ラタトスクがこれ以上自分の立場を危うくしないように、マルタ達人間から離れていかないために、マルタ達に歩み寄るために。
彼がいなければコアの孵化は出来ない。
ラタトスクは、必要な存在なのだから。

「お前がそんなくさい台詞言うとはな」

「そうね。私が一番驚いてるわ」

鼻を鳴らす彼に、アンジェラは笑った。
マルタと共にパルマコスタを旅立ってから、こんな風に考えが変わるなんて予想だにしなかった。
それでも不快な気持ちにはなれなくて、笑いがこみあげてくる。
笑うアンジェラを不満そうに睨んだラタトスクは踵を返して歩き始めた。
 それでもマルタは強がっているのは誰もが分かっている。
大股で歩いていたマルタの歩幅は段々と小さくなっていった。

「リリーナさん、大丈夫かな……」

 やがてぽつりと零し、マルタは大きくため息をついて肩を落とした。
目星はついているが、状況が状況なだけに不安なのだろう。
しいなも頷いて頭を掻いた。

「ヴァンガードと一緒に飛ばされたってのは気になるね。デクスに攻撃されたりしてなきゃいいけど……」

「奴らの狙いはコアだ。関係のない女性にまで手を出したりしないとは思うが……」

「そうね。

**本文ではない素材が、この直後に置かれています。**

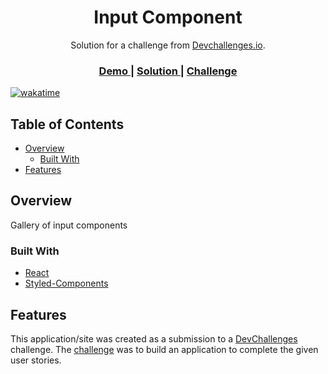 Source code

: <h1 align="center">Input Component</h1>

<div align="center">
   Solution for a challenge from  <a href="http://devchallenges.io" target="_blank">Devchallenges.io</a>.
</div>

<div align="center">
  <h3>
    <a href="https://mukeshgurpude.github.io/input-component/">
      Demo
    </a>
    <span> | </span>
    <a href="https://github.com/mukeshgurpude/input-component">
      Solution
    </a>
    <span> | </span>
    <a href="https://devchallenges.io/challenges/TSqutYM4c5WtluM7QzGp">
      Challenge
    </a>
  </h3>
</div>

[![wakatime](https://wakatime.com/badge/user/7a12b3c8-1788-45be-9bbf-641f10670ec6/project/f9844496-e8c4-4bcd-9573-8c3278bb2216.svg)](https://wakatime.com/badge/user/7a12b3c8-1788-45be-9bbf-641f10670ec6/project/f9844496-e8c4-4bcd-9573-8c3278bb2216)


## Table of Contents

- [Overview](#overview)
  - [Built With](#built-with)
- [Features](#features)


## Overview

Gallery of input components

### Built With

- [React](https://reactjs.org/)
- [Styled-Components](https://www.styled-components.com/)

## Features

This application/site was created as a submission to a [DevChallenges](https://devchallenges.io/challenges) challenge. The [challenge](https://devchallenges.io/challenges/TSqutYM4c5WtluM7QzGp) was to build an application to complete the given user stories.
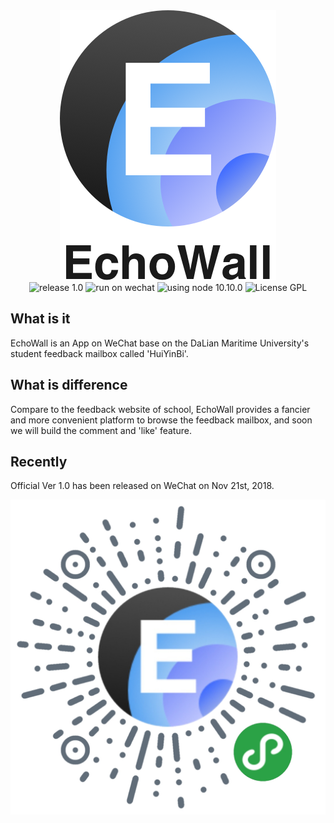 

<div align="center">
  <img src="https://github.com/REDMedis/EchoWall-DMU/blob/master/resources/title.png" style="margin:0" alt="Echo Wall Logo" />
 </div>
 <div align="center">
  <img src="https://img.shields.io/badge/release-v%201.0-%23ff69b4.svg" style="margin:0" alt="release 1.0" />
  <img src="https://img.shields.io/badge/on-WeChat-green.svg" style="margin:0" alt="run on wechat" />
  <img src="https://img.shields.io/badge/node-v10.10.0-brightgreen.svg" style="margin:0"/ alt="using node 10.10.0" />
  <img src="https://img.shields.io/cran/l/devtools.svg" style="margin:0" alt="License GPL" />
</div>

## What is it
EchoWall is an App on WeChat base on the DaLian Maritime University's student feedback mailbox called 'HuiYinBi'.

## What is difference
Compare to the feedback website of school, EchoWall provides a fancier and more convenient platform to browse the feedback mailbox, and soon we will build the comment and 'like' feature.

## Recently
Official Ver 1.0 has been released on WeChat on Nov 21st, 2018.

<div align="center">
  <img src="https://github.com/REDMedis/EchoWall-DMU/blob/master/resources/gh_523c664dcea2_1280%20(1).jpg" style="margin:0" alt="Echo Wall Logo" />
 </div>

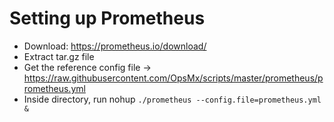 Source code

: # Setting up Prometheus

* Download: https://prometheus.io/download/
* Extract tar.gz file
* Get the reference config file -> https://raw.githubusercontent.com/OpsMx/scripts/master/prometheus/prometheus.yml
* Inside directory, run nohup `./prometheus --config.file=prometheus.yml &`

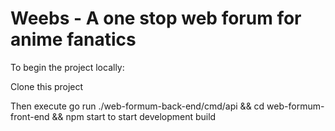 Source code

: # Weebs - A one stop web forum for anime fanatics

To begin the project locally:

Clone this project

Then execute go run ./web-formum-back-end/cmd/api && cd web-formum-front-end && npm start to start development build
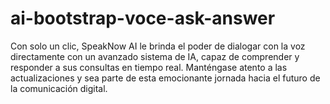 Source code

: # ai-bootstrap-voce-ask-answer
 Con solo un clic, SpeakNow AI le brinda el poder de dialogar con la voz directamente con un avanzado sistema de IA, capaz de comprender y responder a sus consultas en tiempo real.
Manténgase atento a las actualizaciones y sea parte de esta emocionante jornada hacia el futuro de la comunicación digital.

リリーナを殺してもヴァンガードには何のメリットもないもの」

だがリリーナが心配なのはみな同じようだ。
唸るようなリーガルにアンジェラも頷いたが、彼だけはリリーナのことなど考えていなのだろう。
ちらりと視線を向ければ、やはりラタトスクは不機嫌そうに口をとがらせていた。

「心配しすぎだろ。どうせ」

「アンジェラ、しいな、リーガルさん、テネブラエ。早く行こう!」

ラタトスクの言葉を遮り、マルタが前を歩いていたリーガルを追い抜いて歩いていく。
心無い言葉ばかりの彼から少しでも離れたいのだろう。
遠ざかる背中に、ラタトスクは顔をしかめた。

「……おい、マルタ!」

「人でなしと話すことなんてない!」

振り向くことなく、マルタはいつもより大股で歩いていく。
その背中を黙って見守るリーガルと、気まずそうにちらりとこちらを見たものの、歩みを止めないしいな。
旅を始めてから何度か喧嘩はあったものの、ここまで気まずい空気になったことがあっただろうか。

「……なんだッてんだよ!くそっ!」

 忌々しげに舌打ちするラタトスクに、思わずため息が零れてしまう。
先ほど助言したと言うのに、やはりアンジェラの言葉はラタトスクには響かないらしい。

「ほら、冷たいこと言うから」

「うるせえ!」

小さく笑えば、ラタトスクは聞く耳も持たず歩き出した。
とはいえ、今はマルタに近づきたくないのだろうか。
マルタ達の数歩後ろを歩くその背中はいつもより力が入っている。

「あそこまで怒ってしまったら、下手に触れない方がいいわよ。少し頭を冷やした方がいいわ。貴方もね」

「偉そうに指図するんじゃねえよ」

「だって私、大人だもの。そんな子供みたいな喧嘩はしないわ」

 にっこり笑えばラタトスクは顔を歩調を速めた。
返す言葉がないのか、言葉を返しても無駄だと思っているのか。
後ろを振り向かないマルタ、その背中を見守るリーガル、不機嫌を隠すことのないラタトスク、気まずい空気に視線を彷徨わせるしいな。
ぎくしゃくした空気に思わず笑ってしまう。

「貴女も人が悪いですね」

「あら、何のことかしら?」

 背後から姿を現したテネブラエにアンジェラは肩をすくめて笑った。
流石にテネブラエもあの気まずい空気に耐えられなかったのだろうか。

「貴女なら、うまくまとめられるでしょう」

「買いかぶり過ぎよ。結局のところ、最後に響くのは大切な人の言葉だもの。二人が歩み寄らなければ、私がどう動いたって無駄よ」

言って肩をすくめて笑う。
丸め込むことは出来るかもしれないが、それでは根本的な解決にはならない。
どんなに正論を述べても、信頼に値する人が言わなければ意味がない。
結局のところ、最後に心に響くのは綺麗に飾り付けられた言葉ではなく、大切な人のたった一言なのだから。